# [YOUR GOAL]
What is printed must match, line for line, the records from their first line through the line containing "To Whom It May", with pictures left out.

Saved data entries:

====

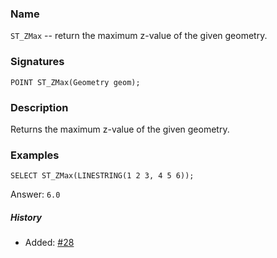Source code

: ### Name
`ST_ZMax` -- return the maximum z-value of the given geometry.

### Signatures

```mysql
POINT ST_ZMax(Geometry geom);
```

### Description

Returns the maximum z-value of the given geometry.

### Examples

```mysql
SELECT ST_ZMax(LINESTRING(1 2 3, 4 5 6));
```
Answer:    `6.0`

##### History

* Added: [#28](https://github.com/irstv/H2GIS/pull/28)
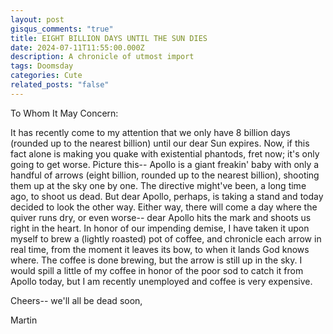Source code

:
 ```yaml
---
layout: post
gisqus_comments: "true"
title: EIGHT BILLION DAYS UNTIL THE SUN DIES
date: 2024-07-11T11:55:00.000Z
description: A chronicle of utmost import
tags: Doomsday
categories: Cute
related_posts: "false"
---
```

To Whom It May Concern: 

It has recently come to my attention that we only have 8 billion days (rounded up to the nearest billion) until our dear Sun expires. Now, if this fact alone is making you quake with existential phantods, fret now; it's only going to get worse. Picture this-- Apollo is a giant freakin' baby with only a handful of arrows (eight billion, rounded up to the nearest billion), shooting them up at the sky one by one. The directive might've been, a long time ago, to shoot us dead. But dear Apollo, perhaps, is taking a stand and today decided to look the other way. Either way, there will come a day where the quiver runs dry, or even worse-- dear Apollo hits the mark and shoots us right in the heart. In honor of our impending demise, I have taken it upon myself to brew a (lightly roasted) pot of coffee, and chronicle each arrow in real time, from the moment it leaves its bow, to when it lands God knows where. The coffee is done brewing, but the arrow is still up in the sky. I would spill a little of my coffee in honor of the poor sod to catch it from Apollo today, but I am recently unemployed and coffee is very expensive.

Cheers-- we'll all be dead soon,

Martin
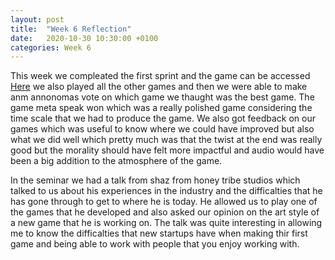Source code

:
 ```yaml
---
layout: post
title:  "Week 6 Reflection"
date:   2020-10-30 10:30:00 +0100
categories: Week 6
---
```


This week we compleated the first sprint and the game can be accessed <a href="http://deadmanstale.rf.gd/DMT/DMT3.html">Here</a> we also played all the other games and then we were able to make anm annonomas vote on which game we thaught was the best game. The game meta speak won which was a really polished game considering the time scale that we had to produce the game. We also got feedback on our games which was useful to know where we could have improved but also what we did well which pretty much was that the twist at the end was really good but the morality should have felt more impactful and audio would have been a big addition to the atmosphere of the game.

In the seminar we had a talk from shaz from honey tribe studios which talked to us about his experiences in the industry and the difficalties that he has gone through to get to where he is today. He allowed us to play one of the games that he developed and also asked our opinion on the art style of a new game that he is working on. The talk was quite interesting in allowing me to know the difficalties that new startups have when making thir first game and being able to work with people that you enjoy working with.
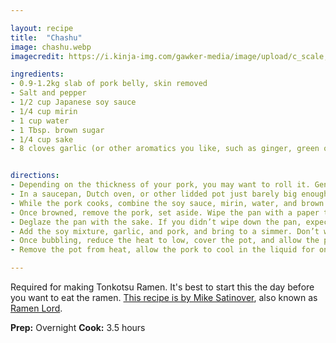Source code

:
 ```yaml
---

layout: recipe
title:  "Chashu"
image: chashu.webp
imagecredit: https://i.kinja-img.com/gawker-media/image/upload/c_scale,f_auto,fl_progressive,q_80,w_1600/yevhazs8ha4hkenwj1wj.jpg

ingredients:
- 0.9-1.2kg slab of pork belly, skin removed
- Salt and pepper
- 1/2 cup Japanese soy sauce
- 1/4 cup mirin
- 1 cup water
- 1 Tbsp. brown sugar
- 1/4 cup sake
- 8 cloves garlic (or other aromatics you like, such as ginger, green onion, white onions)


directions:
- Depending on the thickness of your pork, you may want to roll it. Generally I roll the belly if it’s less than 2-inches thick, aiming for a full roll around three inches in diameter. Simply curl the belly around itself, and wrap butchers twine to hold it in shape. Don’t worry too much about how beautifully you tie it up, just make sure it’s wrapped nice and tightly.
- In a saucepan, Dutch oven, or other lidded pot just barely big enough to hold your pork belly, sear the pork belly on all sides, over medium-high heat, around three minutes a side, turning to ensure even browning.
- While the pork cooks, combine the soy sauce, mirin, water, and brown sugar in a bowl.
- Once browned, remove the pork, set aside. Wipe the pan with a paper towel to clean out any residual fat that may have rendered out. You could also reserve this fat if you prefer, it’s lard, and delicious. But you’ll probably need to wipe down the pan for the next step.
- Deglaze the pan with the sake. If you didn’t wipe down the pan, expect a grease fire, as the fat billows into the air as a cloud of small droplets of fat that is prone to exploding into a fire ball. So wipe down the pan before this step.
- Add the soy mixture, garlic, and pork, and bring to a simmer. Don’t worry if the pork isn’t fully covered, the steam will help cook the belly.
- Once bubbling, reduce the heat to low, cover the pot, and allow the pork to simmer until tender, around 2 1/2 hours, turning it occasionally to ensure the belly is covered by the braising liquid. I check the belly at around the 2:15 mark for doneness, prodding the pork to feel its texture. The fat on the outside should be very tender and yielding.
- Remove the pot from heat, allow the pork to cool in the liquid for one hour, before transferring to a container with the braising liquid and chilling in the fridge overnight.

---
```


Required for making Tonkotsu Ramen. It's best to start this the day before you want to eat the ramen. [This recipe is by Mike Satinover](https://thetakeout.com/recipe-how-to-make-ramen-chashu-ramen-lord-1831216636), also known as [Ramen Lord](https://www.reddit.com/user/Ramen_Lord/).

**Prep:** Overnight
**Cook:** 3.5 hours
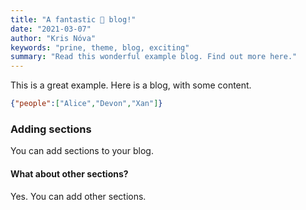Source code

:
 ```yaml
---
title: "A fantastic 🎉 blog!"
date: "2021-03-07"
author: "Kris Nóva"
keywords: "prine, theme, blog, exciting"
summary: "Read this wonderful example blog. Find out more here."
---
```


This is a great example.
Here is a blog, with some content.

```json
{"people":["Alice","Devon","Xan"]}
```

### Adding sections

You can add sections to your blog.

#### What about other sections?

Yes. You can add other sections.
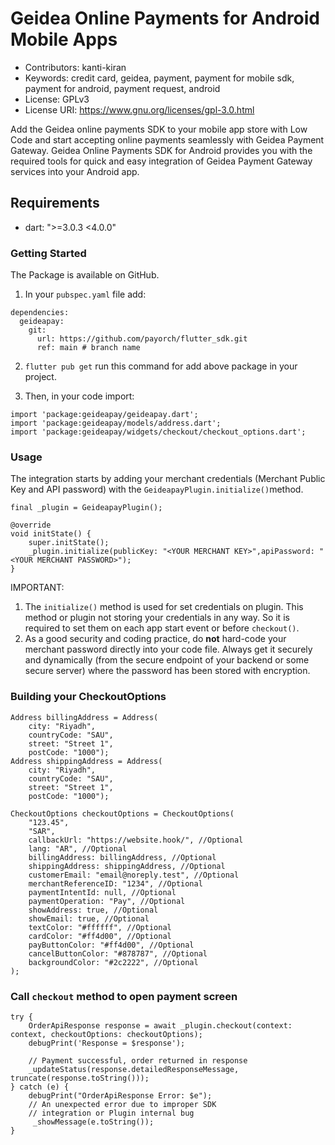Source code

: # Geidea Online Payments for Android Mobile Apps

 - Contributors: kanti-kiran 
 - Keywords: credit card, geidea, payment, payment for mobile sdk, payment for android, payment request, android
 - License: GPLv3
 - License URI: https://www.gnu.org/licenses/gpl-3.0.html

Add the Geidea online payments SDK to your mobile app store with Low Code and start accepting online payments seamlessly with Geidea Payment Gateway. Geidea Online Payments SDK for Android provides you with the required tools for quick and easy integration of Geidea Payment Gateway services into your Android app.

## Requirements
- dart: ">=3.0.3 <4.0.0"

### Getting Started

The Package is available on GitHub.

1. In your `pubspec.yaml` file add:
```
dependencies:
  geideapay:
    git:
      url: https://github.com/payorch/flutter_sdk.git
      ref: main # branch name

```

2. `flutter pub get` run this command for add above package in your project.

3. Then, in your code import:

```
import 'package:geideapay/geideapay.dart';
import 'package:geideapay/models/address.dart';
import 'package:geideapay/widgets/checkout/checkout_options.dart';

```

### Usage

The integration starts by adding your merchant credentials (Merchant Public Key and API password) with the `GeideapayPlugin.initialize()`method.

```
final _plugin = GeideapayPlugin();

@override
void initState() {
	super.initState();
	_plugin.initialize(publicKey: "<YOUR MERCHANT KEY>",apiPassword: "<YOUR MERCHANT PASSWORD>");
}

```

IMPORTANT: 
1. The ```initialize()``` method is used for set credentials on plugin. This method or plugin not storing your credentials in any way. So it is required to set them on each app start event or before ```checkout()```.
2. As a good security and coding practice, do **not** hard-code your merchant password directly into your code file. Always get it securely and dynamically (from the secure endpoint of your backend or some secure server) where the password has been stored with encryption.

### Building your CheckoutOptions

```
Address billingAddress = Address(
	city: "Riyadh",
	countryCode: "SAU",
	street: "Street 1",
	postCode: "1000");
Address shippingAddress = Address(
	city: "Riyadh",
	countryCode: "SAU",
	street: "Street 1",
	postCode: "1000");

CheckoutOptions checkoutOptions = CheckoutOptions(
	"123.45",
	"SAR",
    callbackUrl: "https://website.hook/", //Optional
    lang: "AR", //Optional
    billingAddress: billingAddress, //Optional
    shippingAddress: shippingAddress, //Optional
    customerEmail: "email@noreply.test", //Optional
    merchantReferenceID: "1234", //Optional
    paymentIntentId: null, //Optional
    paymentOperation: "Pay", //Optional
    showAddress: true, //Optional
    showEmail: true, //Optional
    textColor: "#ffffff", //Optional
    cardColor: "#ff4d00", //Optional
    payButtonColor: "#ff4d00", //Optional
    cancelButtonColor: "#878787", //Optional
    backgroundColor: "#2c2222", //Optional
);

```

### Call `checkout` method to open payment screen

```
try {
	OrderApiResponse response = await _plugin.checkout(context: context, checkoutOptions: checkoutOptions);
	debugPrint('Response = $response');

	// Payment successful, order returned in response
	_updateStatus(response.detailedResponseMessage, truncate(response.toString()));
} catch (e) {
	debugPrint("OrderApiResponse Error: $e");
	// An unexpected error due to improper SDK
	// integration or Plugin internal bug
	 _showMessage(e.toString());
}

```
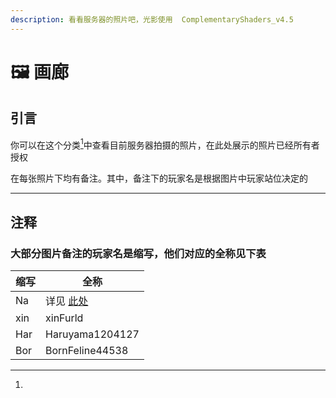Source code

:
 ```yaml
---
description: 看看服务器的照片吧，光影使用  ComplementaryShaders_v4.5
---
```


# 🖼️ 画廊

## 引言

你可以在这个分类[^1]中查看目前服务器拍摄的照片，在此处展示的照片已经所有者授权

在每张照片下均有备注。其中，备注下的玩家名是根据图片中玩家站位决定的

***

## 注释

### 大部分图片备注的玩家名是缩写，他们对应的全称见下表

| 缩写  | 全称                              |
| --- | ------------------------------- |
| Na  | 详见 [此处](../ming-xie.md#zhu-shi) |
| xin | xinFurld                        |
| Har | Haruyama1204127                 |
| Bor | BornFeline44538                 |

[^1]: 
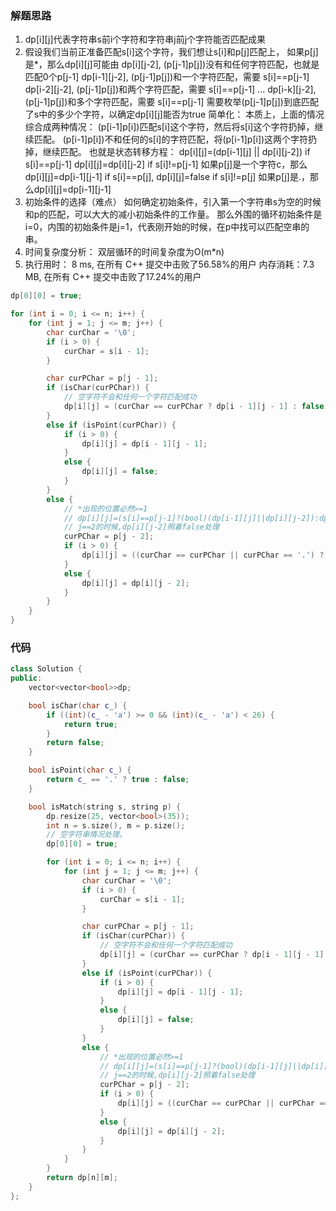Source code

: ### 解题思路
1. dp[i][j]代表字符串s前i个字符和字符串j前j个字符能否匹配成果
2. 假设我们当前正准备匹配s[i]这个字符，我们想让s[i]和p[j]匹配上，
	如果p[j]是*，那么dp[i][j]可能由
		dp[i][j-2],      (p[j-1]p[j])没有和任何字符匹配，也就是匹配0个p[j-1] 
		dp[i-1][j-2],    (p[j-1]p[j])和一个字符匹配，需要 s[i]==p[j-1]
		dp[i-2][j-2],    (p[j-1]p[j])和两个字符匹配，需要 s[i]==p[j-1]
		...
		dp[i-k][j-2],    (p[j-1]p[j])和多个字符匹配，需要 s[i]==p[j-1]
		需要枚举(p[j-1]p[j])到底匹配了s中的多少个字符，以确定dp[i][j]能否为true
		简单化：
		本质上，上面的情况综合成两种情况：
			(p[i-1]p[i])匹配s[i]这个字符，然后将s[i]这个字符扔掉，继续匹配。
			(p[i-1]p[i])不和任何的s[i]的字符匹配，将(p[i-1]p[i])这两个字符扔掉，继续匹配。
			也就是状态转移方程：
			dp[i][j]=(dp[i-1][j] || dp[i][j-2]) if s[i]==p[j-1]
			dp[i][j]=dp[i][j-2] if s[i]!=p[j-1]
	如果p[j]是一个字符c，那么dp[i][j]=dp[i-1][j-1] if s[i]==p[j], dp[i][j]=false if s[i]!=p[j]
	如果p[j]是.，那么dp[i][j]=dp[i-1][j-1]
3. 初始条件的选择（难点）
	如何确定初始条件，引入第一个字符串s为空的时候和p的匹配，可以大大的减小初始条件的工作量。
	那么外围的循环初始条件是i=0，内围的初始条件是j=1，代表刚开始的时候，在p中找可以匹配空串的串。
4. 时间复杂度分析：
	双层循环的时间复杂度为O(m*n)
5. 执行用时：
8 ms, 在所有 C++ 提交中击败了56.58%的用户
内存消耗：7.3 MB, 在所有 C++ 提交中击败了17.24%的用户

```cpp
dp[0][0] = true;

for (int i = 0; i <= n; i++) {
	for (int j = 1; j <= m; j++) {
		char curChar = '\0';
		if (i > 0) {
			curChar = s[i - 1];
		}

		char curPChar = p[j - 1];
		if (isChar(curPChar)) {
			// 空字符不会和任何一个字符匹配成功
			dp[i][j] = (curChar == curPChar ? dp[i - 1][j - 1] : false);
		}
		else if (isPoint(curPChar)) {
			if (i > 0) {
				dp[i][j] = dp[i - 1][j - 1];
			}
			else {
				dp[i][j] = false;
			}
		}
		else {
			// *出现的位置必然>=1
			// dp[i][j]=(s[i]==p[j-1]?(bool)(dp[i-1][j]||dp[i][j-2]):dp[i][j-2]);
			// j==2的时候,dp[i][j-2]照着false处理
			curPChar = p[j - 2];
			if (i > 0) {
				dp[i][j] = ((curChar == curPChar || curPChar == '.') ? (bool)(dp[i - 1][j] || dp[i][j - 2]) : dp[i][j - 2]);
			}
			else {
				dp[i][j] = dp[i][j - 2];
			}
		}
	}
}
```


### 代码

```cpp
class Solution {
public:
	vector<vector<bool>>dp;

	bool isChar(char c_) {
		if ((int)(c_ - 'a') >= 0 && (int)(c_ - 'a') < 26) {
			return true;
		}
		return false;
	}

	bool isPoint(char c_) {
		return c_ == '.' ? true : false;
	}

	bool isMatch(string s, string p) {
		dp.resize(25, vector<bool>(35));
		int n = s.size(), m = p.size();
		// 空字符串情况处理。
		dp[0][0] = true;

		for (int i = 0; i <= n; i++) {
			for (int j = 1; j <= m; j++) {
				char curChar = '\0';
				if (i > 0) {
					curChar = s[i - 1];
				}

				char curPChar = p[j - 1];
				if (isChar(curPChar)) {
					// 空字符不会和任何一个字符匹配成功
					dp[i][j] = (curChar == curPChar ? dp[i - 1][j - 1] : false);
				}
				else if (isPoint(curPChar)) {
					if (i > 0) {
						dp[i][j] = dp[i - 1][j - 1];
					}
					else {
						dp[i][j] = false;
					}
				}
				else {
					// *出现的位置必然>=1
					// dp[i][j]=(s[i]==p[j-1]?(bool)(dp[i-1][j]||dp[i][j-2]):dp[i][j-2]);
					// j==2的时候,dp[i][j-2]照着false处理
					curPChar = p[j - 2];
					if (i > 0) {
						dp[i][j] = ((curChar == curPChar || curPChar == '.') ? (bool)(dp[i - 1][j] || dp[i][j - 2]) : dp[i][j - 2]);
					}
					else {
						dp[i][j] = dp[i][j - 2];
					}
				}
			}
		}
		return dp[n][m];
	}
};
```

====

# [COMPLETED TASK]
Source code

: ### Name
`ST_ZMax` -- return the maximum z-value of the given geometry.

### Signatures

```mysql
POINT ST_ZMax(Geometry geom);
```

### Description

Returns the maximum z-value of the given geometry.

### Examples

```mysql
SELECT ST_ZMax(LINESTRING(1 2 3, 4 5 6));
```
Answer:    `6.0`

##### History

* Added: [#28](https://github.com/irstv/H2GIS/pull/28)
Source code

:
 ```yaml
---
layout: post
gisqus_comments: "true"
title: EIGHT BILLION DAYS UNTIL THE SUN DIES
date: 2024-07-11T11:55:00.000Z
description: A chronicle of utmost import
tags: Doomsday
categories: Cute
related_posts: "false"
---
```

To Whom It May Concern: 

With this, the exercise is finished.